Amazingly, PCR was successful for every single student in the lab that afternoon: products in the right lanes and clean controls. This would be the equivalent of implementing a robust diagnostic test in the heat of an outbreak. It felt like my March Madness pick had just sunk 14 consecutive free throws to win the game, wearing lab coats and gloves.

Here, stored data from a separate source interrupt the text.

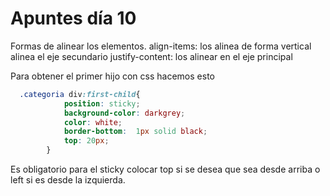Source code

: # Apuntes día 10
Formas de alinear los elementos. 
align-items: los alinea de forma vertical alinea el eje secundario
justify-content: los alinear en el eje principal

Para obtener el primer hijo con css hacemos esto 
```css
  .categoria div:first-child{
            position: sticky;
            background-color: darkgrey;
            color: white;
            border-bottom:  1px solid black;
            top: 20px;
        }
```

Es obligatorio para el sticky colocar top si se desea que sea desde arriba o left si es desde la izquierda.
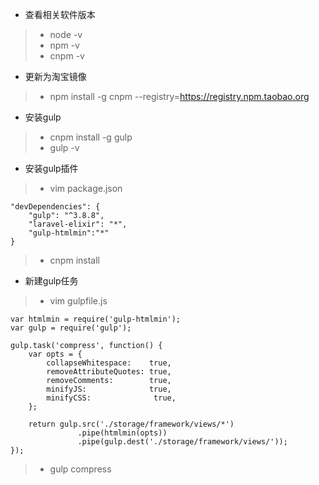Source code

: - 查看相关软件版本
>- node -v
>- npm -v
>- cnpm -v
- 更新为淘宝镜像
>- npm install -g cnpm --registry=https://registry.npm.taobao.org
- 安装gulp
>- cnpm install -g gulp
>- gulp -v
- 安装gulp插件
> - vim package.json 
```
"devDependencies": {
    "gulp": "^3.8.8",
    "laravel-elixir": "*",
    "gulp-htmlmin":"*"
}
```
>- cnpm install

- 新建gulp任务
>- vim gulpfile.js
```
var htmlmin = require('gulp-htmlmin');
var gulp = require('gulp');

gulp.task('compress', function() {
    var opts = {
        collapseWhitespace:    true,
        removeAttributeQuotes: true,
        removeComments:        true,
        minifyJS:              true,
        minifyCSS:              true,
    };

    return gulp.src('./storage/framework/views/*')
               .pipe(htmlmin(opts))
               .pipe(gulp.dest('./storage/framework/views/'));
});

```
>- gulp compress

We packed up pipettes and unplugged equipment. We perfected our hand-washing technique using Glo Germ solution and ultraviolet light. We vowed to do our part to scrub hidden germs from our hands and to spread only good science.
As we venture into this journey of remote learning together, I have allowed my syllabus to slip from the vintage enamel-top table in my home office. Embracing the experimental nature of teaching and learning in this moment is the way through it. Inviting our students to roll up their sleeves with us to marvel at crown-shaped proteins, scrutinize the sequences of viral genomes and comb through data from emerging clinical trials is what we must do.
Our online personas must cultivate a tight scientific learning community during this time of social distancing. Empowering our emerging scientists to implement rapid diagnostic tests, launch vaccines and clinical trials, debunk pseudoscience, and continuously strive for social justice will be our pedagogical gift to the future.